Chest pain is one of the most common complaints for patients presenting to the hospital. It can be a manifestation of coronary artery disease, acid peptic disease, pleuritis, or musculoskeletal problems. Patients with obstructive sleep apnea may present with chest pain and heart block but lack typical features such as day-time sleepiness, poor concentration, fatigue, and restlessness. Obstructive sleep apnea can cause these problems due to episodes of transient nocturnal hypoxia.
A 44 year-old gentleman with hypertension and obesity, presented with episodic chest pain, lasting from a few minutes to hours, mostly at night time for the last 3-4 weeks. His body mass index (BMI) was more than 50. His EKG showed third degree heart block. He was admitted to telemetry for further management. During his hospital stay, he had intermittent chest pain while his cardiac enzymes remained negative. Echocardiography showed mild left ventricular hypertrophy with a normal ejection fraction. A stress test was negative for any coronary pathology. Obstructive sleep apnea was confirmed on polysomnography. The patient was started on positive airway pressure and closely monitored as out-patient. His symptoms improved significantly within days after the start of therapy. He was further advised to lose weight aggressively by behavior modification and was scheduled for bariatric surgery.
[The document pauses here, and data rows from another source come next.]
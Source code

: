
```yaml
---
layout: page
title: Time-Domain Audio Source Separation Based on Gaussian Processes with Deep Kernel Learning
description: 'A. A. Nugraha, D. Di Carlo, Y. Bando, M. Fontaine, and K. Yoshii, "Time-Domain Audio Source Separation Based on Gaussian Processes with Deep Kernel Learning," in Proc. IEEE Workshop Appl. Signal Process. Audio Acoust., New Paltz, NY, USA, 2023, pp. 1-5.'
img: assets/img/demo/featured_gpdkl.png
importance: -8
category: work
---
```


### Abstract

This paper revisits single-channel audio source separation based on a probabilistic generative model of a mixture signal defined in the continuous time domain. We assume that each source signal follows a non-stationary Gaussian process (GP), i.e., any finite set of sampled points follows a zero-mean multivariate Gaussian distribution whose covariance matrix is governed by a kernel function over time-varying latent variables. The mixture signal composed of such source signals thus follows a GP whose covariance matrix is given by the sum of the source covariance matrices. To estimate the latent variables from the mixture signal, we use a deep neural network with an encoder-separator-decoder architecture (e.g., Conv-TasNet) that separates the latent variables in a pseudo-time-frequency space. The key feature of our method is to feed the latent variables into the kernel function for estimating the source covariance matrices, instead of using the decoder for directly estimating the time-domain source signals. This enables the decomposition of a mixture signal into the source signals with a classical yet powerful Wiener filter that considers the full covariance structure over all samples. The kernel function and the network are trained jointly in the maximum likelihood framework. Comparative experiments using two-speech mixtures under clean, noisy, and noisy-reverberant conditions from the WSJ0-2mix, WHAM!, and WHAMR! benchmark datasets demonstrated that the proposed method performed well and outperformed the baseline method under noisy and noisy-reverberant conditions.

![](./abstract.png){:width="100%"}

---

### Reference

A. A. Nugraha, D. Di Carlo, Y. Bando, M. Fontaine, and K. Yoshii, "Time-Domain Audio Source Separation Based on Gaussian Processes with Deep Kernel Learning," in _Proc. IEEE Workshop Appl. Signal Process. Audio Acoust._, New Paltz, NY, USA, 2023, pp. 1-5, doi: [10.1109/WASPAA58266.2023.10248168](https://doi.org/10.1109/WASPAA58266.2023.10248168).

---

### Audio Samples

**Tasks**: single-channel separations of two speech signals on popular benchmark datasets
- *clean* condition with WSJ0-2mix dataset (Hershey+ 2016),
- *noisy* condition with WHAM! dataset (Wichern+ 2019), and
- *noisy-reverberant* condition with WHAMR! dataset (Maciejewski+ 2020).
Although most patients with obstructive sleep apnea (OSA) present with typical features like snoring, day-time sleepiness, fatigue, and restlessness but they can present with chest pain or cardiac arrhythmias only. The prevalence of obstructive sleep apnea in the general population is 20 percent if defined as an apnea hypopnea index greater than five events per hour (the apnea hypopnea index is the number of apneas and hypopneas per hour of sleep). The most important risk factors for obstructive sleep apnea are obesity, craniofacial abnormalities, and upper airway abnormalities. The effect of obesity may be due to both mechanical mass and biochemical mediators. Patients usually have BMI>30, high blood pressure, and large neck and/or waist circumference. For diagnosis, full night or split night attended, in-laboratory polysomnography is recommended. Once proven, behavior modification, weight loss, and positive pressure ventilation are the mainstays of treatment.
In obese patients (BMI>30) who present with chest pain and cardiac arrhythmias, obstructive sleep apnea should be considered as a possible etiology after common causes are excluded. Polysomnography is the “gold standard” for the diagnosis of obstructive sleep apnea and should be considered in obese patients who present with cardiac arrhythmias, even in the absence of common symptoms.